Here we present an analysis of the force-transmission error for a commercial gravimetric sorption analyzer that applies equally to single-sinker densimeters. Gravimetric sorption analyzers are commonly used for the investigation of gas adsorption on porous materials (e.g., zeolites) with a simultaneous density measurement of the sample gas. The key component of the instrument is a magnetic-suspension coupling; this coupling transmits, without contact, the weight of the “density sinker” and of the sample container with the porous sample (which are both inside a pressurized measuring cell) to a balance at ambient pressure.
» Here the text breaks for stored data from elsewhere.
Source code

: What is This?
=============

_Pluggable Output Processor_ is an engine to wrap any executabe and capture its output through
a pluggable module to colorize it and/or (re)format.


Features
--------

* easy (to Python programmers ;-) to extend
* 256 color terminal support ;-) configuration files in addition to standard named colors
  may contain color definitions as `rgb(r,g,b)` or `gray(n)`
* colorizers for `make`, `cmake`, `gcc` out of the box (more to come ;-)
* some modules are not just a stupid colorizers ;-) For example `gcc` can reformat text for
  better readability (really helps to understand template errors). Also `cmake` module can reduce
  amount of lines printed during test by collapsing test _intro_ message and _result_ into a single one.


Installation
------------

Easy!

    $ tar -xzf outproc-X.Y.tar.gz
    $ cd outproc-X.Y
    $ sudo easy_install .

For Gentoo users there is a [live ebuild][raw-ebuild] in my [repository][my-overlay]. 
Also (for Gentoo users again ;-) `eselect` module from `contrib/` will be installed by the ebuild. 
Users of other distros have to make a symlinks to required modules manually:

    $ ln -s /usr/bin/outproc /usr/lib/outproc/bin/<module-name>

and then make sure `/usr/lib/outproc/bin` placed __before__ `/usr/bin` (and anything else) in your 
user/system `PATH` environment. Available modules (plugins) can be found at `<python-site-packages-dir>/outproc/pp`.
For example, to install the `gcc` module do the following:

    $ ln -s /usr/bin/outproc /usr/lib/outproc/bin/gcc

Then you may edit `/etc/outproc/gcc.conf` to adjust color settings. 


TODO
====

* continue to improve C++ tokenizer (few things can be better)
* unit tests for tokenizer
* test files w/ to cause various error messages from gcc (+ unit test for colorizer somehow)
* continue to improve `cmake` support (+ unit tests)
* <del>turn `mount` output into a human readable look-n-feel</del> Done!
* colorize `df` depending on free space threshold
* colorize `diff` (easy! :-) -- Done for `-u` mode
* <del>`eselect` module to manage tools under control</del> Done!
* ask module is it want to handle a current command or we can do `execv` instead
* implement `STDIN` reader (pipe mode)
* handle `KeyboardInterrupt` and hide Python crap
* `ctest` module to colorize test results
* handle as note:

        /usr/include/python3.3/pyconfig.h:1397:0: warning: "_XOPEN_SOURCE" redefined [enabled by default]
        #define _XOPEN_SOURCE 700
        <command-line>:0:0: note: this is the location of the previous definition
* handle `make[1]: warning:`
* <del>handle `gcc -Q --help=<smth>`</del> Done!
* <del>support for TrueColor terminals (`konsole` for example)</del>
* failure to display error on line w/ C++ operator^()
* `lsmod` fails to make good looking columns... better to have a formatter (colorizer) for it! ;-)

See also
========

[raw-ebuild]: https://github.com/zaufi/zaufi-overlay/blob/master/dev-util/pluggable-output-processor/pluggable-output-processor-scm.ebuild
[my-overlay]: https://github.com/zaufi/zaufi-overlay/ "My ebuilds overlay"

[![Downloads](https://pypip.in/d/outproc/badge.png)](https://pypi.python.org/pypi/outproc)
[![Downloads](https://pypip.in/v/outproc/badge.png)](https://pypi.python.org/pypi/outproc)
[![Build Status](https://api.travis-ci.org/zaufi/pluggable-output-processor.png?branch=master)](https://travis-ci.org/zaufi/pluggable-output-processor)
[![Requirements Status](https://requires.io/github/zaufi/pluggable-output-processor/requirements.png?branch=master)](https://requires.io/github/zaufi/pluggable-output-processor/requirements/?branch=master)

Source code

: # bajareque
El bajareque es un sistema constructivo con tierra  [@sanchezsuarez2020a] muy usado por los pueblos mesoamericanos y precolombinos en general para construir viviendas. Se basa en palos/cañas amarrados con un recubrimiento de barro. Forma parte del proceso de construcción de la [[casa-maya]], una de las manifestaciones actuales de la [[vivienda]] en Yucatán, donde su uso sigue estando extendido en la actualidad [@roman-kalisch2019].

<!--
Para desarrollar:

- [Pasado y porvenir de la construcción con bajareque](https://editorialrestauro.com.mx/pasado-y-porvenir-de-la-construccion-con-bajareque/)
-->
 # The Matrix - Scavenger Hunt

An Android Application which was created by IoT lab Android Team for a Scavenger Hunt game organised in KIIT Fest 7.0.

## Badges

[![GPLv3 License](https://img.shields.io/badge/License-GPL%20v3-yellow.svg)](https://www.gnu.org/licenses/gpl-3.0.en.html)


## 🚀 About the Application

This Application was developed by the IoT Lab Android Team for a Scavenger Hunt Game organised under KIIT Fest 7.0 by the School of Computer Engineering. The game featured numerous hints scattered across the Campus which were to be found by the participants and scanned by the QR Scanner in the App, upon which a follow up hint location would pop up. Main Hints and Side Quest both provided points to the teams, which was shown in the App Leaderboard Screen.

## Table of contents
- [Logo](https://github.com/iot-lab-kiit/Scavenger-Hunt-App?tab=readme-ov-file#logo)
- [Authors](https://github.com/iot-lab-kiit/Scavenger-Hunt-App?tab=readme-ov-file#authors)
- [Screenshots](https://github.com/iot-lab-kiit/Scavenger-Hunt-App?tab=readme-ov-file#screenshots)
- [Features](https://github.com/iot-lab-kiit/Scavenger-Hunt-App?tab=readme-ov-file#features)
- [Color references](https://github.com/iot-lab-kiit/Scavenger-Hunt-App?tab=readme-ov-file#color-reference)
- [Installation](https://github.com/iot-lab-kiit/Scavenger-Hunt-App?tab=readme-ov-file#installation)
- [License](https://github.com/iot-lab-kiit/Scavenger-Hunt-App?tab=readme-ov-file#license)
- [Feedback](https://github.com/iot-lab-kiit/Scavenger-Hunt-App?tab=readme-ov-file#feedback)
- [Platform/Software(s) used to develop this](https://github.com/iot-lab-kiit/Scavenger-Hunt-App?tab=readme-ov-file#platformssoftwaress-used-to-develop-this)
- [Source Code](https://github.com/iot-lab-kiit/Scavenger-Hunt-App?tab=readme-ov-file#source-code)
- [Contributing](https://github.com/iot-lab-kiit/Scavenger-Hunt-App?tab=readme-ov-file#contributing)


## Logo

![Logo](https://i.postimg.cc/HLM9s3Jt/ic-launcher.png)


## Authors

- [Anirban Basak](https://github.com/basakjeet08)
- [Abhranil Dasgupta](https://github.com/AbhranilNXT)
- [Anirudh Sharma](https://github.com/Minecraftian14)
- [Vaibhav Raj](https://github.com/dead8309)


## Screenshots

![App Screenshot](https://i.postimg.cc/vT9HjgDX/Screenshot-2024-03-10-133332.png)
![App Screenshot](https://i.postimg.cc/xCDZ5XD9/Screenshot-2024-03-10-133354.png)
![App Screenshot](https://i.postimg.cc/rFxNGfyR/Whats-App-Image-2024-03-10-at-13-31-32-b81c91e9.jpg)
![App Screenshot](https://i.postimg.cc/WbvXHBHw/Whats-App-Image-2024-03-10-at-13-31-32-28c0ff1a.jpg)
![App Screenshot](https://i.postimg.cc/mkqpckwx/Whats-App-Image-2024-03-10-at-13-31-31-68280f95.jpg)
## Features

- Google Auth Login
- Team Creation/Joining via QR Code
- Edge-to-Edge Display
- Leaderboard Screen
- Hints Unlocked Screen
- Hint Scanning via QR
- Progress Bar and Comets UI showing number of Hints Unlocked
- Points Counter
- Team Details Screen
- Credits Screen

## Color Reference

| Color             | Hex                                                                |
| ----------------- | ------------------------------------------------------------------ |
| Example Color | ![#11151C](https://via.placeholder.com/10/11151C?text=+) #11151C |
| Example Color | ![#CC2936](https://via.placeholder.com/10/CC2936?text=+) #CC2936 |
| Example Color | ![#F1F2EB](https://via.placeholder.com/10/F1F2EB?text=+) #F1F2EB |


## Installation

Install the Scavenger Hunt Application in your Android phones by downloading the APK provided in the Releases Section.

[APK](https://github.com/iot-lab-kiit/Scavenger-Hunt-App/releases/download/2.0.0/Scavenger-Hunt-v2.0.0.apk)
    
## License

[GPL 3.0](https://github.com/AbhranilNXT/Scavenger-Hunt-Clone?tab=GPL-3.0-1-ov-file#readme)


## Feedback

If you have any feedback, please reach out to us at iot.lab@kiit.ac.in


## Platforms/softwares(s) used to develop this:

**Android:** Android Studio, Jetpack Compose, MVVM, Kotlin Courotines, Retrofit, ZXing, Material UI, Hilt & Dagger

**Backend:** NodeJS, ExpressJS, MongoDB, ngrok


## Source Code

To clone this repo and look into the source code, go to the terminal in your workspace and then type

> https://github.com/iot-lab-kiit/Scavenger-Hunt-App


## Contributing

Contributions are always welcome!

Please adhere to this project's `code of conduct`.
However, since neither the coupling housing nor the sample gas are magnetically neutral, a small, systematic force-transmission error (FTE) occurs. For the correction of this FTE, an empirical correction model was developed. We show that the FTE can be subdivided into two parts: an apparatus contribution, and a fluid contribution. In the current paper we describe the effect of the FTE on the accuracy of the density measurements; the effect of the FTE on the accuracy of sorption measurements on porous and non-porous materials will be presented in a companion paper. The magnitude of the FTE in case of density measurement is shown by comparing the results of density measurements of four pure gases with values calculated from reference equations of state. The apparatus contribution of the FTE is typically (0.23 kg m⁻³ + 50 × 10⁻⁶·ρ_fluid), and the fluid contribution can reach values up to 500 × 10⁻⁶·ρ_fluid for diamagnetic fluids; for oxygen-containing gas mixtures it can be much greater.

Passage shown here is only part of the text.